What you are asked to do
All entries must be transcribed exactly, down to the last character.

Data entries
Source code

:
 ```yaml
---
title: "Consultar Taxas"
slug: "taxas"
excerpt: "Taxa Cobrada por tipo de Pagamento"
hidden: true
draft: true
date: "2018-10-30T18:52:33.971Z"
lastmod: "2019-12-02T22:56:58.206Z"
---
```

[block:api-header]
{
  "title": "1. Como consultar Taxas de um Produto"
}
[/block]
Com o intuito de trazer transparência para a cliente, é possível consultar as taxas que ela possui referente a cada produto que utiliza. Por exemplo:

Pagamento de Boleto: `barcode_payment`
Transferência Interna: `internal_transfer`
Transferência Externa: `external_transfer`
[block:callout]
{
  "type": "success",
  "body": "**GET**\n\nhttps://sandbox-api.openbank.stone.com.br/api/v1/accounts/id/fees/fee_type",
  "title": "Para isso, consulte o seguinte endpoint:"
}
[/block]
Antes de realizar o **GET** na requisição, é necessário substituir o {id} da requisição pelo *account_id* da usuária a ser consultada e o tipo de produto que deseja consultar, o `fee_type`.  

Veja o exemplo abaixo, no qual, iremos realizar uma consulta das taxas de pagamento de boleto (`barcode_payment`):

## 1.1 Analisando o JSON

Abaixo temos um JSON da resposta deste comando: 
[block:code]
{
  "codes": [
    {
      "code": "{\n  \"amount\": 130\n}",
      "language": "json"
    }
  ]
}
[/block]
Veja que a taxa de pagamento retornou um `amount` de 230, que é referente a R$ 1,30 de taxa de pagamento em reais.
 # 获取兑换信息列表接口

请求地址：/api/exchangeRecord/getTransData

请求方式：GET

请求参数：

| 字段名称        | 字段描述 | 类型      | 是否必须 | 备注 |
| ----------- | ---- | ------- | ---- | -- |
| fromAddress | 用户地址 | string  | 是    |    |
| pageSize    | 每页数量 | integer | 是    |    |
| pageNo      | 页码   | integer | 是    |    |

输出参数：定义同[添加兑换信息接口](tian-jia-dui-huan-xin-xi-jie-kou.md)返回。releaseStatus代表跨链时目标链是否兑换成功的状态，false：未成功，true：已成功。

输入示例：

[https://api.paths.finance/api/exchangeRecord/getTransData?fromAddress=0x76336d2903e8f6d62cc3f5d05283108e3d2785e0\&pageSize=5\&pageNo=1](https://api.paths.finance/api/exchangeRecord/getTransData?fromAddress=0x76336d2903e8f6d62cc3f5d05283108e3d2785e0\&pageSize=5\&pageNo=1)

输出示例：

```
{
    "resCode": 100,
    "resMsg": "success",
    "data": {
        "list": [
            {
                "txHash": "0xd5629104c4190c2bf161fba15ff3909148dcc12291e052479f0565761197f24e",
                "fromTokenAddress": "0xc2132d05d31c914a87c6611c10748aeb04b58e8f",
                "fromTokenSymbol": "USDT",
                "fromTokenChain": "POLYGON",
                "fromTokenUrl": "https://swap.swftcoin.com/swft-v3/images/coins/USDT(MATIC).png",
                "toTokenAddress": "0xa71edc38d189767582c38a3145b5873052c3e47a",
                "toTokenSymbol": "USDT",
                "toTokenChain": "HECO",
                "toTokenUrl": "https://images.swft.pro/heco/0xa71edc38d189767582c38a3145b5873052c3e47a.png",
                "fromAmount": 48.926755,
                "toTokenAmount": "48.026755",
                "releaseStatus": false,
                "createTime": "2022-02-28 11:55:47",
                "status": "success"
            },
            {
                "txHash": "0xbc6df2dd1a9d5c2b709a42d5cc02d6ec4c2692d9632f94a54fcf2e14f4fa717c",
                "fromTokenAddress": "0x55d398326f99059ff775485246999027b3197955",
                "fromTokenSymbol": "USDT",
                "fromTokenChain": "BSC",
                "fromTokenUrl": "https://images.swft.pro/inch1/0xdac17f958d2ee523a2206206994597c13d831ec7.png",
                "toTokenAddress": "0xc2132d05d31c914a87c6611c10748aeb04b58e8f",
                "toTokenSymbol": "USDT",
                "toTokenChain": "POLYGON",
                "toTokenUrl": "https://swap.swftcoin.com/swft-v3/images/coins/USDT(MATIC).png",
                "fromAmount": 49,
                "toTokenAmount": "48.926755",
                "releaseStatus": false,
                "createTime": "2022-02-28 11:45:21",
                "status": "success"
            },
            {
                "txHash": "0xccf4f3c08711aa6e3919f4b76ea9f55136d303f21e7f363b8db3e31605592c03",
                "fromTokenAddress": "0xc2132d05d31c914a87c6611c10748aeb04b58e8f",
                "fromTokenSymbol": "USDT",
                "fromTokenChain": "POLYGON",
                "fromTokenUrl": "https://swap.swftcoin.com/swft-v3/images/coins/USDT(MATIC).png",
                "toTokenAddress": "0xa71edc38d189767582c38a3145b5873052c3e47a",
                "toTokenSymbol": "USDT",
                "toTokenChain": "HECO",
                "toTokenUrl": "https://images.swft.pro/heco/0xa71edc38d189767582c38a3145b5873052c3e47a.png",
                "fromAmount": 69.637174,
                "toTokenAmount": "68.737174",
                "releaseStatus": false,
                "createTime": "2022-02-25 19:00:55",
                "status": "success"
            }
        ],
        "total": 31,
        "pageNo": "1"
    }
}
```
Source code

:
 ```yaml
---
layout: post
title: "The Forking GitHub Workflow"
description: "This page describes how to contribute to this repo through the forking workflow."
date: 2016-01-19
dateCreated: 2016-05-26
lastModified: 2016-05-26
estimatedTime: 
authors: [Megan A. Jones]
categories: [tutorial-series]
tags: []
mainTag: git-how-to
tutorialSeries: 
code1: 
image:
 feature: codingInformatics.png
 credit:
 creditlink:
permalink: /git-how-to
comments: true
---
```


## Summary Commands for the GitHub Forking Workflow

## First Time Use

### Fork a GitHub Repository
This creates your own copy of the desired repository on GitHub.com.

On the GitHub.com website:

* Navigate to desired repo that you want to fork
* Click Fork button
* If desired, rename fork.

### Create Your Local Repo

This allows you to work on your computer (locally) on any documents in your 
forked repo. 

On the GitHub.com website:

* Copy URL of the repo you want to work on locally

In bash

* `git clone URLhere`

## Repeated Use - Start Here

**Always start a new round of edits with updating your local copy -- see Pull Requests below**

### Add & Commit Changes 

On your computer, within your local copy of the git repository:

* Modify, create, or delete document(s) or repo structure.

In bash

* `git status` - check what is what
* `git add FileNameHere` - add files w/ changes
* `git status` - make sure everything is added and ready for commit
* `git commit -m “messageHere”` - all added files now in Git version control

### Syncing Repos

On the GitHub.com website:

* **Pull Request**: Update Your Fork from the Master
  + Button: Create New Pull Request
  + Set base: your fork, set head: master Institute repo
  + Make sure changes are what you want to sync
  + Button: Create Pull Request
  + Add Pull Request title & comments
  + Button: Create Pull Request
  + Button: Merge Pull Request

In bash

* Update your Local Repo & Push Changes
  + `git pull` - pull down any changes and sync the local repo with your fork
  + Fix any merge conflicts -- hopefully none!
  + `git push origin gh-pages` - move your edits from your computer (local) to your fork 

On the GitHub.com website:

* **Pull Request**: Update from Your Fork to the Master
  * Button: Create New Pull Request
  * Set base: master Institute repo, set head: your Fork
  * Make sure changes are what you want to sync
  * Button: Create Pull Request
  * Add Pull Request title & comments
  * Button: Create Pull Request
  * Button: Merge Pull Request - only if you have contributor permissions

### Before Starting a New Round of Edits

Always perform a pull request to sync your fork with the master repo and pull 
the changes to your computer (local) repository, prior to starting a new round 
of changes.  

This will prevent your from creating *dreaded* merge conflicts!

Exercise result
Source code

:
 ```yaml
---
title: "Consultar Taxas"
slug: "taxas"
excerpt: "Taxa Cobrada por tipo de Pagamento"
hidden: true
draft: true
date: "2018-10-30T18:52:33.971Z"
lastmod: "2019-12-02T22:56:58.206Z"
---
```

[block:api-header]
{
  "title": "1. Como consultar Taxas de um Produto"
}
[/block]
Com o intuito de trazer transparência para a cliente, é possível consultar as taxas que ela possui referente a cada produto que utiliza. Por exemplo:

Pagamento de Boleto: `barcode_payment`
Transferência Interna: `internal_transfer`
Transferência Externa: `external_transfer`
[block:callout]
{
  "type": "success",
  "body": "**GET**\n\nhttps://sandbox-api.openbank.stone.com.br/api/v1/accounts/id/fees/fee_type",
  "title": "Para isso, consulte o seguinte endpoint:"
}
[/block]
Antes de realizar o **GET** na requisição, é necessário substituir o {id} da requisição pelo *account_id* da usuária a ser consultada e o tipo de produto que deseja consultar, o `fee_type`.  

Veja o exemplo abaixo, no qual, iremos realizar uma consulta das taxas de pagamento de boleto (`barcode_payment`):

## 1.1 Analisando o JSON

Abaixo temos um JSON da resposta deste comando: 
[block:code]
{
  "codes": [
    {
      "code": "{\n  \"amount\": 130\n}",
      "language": "json"
    }
  ]
}
[/block]
Veja que a taxa de pagamento retornou um `amount` de 230, que é referente a R$ 1,30 de taxa de pagamento em reais.
 # 获取兑换信息列表接口

请求地址：/api/exchangeRecord/getTransData

请求方式：GET

请求参数：

| 字段名称        | 字段描述 | 类型      | 是否必须 | 备注 |
| ----------- | ---- | ------- | ---- | -- |
| fromAddress | 用户地址 | string  | 是    |    |
| pageSize    | 每页数量 | integer | 是    |    |
| pageNo      | 页码   | integer | 是    |    |

输出参数：定义同[添加兑换信息接口](tian-jia-dui-huan-xin-xi-jie-kou.md)返回。releaseStatus代表跨链时目标链是否兑换成功的状态，false：未成功，true：已成功。

输入示例：

[https://api.paths.finance/api/exchangeRecord/getTransData?fromAddress=0x76336d2903e8f6d62cc3f5d05283108e3d2785e0\&pageSize=5\&pageNo=1](https://api.paths.finance/api/exchangeRecord/getTransData?fromAddress=0x76336d2903e8f6d62cc3f5d05283108e3d2785e0\&pageSize=5\&pageNo=1)

输出示例：

```
{
    "resCode": 100,
    "resMsg": "success",
    "data": {
        "list": [
            {
                "txHash": "0xd5629104c4190c2bf161fba15ff3909148dcc12291e052479f0565761197f24e",
                "fromTokenAddress": "0xc2132d05d31c914a87c6611c10748aeb04b58e8f",
                "fromTokenSymbol": "USDT",
                "fromTokenChain": "POLYGON",
                "fromTokenUrl": "https://swap.swftcoin.com/swft-v3/images/coins/USDT(MATIC).png",
                "toTokenAddress": "0xa71edc38d189767582c38a3145b5873052c3e47a",
                "toTokenSymbol": "USDT",
                "toTokenChain": "HECO",
                "toTokenUrl": "https://images.swft.pro/heco/0xa71edc38d189767582c38a3145b5873052c3e47a.png",
                "fromAmount": 48.926755,
                "toTokenAmount": "48.026755",
                "releaseStatus": false,
                "createTime": "2022-02-28 11:55:47",
                "status": "success"
            },
            {
                "txHash": "0xbc6df2dd1a9d5c2b709a42d5cc02d6ec4c2692d9632f94a54fcf2e14f4fa717c",
                "fromTokenAddress": "0x55d398326f99059ff775485246999027b3197955",
                "fromTokenSymbol": "USDT",
                "fromTokenChain": "BSC",
                "fromTokenUrl": "https://images.swft.pro/inch1/0xdac17f958d2ee523a2206206994597c13d831ec7.png",
                "toTokenAddress": "0xc2132d05d31c914a87c6611c10748aeb04b58e8f",
                "toTokenSymbol": "USDT",
                "toTokenChain": "POLYGON",
                "toTokenUrl": "https://swap.swftcoin.com/swft-v3/images/coins/USDT(MATIC).png",
                "fromAmount": 49,
                "toTokenAmount": "48.926755",
                "releaseStatus": false,
                "createTime": "2022-02-28 11:45:21",
                "status": "success"
            },
            {
                "txHash": "0xccf4f3c08711aa6e3919f4b76ea9f55136d303f21e7f363b8db3e31605592c03",
                "fromTokenAddress": "0xc2132d05d31c914a87c6611c10748aeb04b58e8f",
                "fromTokenSymbol": "USDT",
                "fromTokenChain": "POLYGON",
                "fromTokenUrl": "https://swap.swftcoin.com/swft-v3/images/coins/USDT(MATIC).png",
                "toTokenAddress": "0xa71edc38d189767582c38a3145b5873052c3e47a",
                "toTokenSymbol": "USDT",
                "toTokenChain": "HECO",
                "toTokenUrl": "https://images.swft.pro/heco/0xa71edc38d189767582c38a3145b5873052c3e47a.png",
                "fromAmount": 69.637174,
                "toTokenAmount": "68.737174",
                "releaseStatus": false,
                "createTime": "2022-02-25 19:00:55",
                "status": "success"
            }
        ],
        "total": 31,
        "pageNo": "1"
    }
}
```
Source code

:
 ```yaml
---
layout: post
title: "The Forking GitHub Workflow"
description: "This page describes how to contribute to this repo through the forking workflow."
date: 2016-01-19
dateCreated: 2016-05-26
lastModified: 2016-05-26
estimatedTime: 
authors: [Megan A. Jones]
categories: [tutorial-series]
tags: []
mainTag: git-how-to
tutorialSeries: 
code1: 
image:
 feature: codingInformatics.png
 credit:
 creditlink:
permalink: /git-how-to
comments: true
---
```


## Summary Commands for the GitHub Forking Workflow

## First Time Use

### Fork a GitHub Repository
This creates your own copy of the desired repository on GitHub.com.

On the GitHub.com website:

* Navigate to desired repo that you want to fork
* Click Fork button
* If desired, rename fork.

### Create Your Local Repo

This allows you to work on your computer (locally) on any documents in your 
forked repo. 

On the GitHub.com website:

* Copy URL of the repo you want to work on locally

In bash

* `git clone URLhere`

## Repeated Use - Start Here

**Always start a new round of edits with updating your local copy -- see Pull Requests below**

### Add & Commit Changes 

On your computer, within your local copy of the git repository:

* Modify, create, or delete document(s) or repo structure.

In bash

* `git status` - check what is what
* `git add FileNameHere` - add files w/ changes
* `git status` - make sure everything is added and ready for commit
* `git commit -m “messageHere”` - all added files now in Git version control

### Syncing Repos

On the GitHub.com website:

* **Pull Request**: Update Your Fork from the Master
  + Button: Create New Pull Request
  + Set base: your fork, set head: master Institute repo
  + Make sure changes are what you want to sync
  + Button: Create Pull Request
  + Add Pull Request title & comments
  + Button: Create Pull Request
  + Button: Merge Pull Request

In bash

* Update your Local Repo & Push Changes
  + `git pull` - pull down any changes and sync the local repo with your fork
  + Fix any merge conflicts -- hopefully none!
  + `git push origin gh-pages` - move your edits from your computer (local) to your fork 

On the GitHub.com website:

* **Pull Request**: Update from Your Fork to the Master
  * Button: Create New Pull Request
  * Set base: master Institute repo, set head: your Fork
  * Make sure changes are what you want to sync
  * Button: Create Pull Request
  * Add Pull Request title & comments
  * Button: Create Pull Request
  * Button: Merge Pull Request - only if you have contributor permissions

### Before Starting a New Round of Edits

Always perform a pull request to sync your fork with the master repo and pull 
the changes to your computer (local) repository, prior to starting a new round 
of changes.  

This will prevent your from creating *dreaded* merge conflicts!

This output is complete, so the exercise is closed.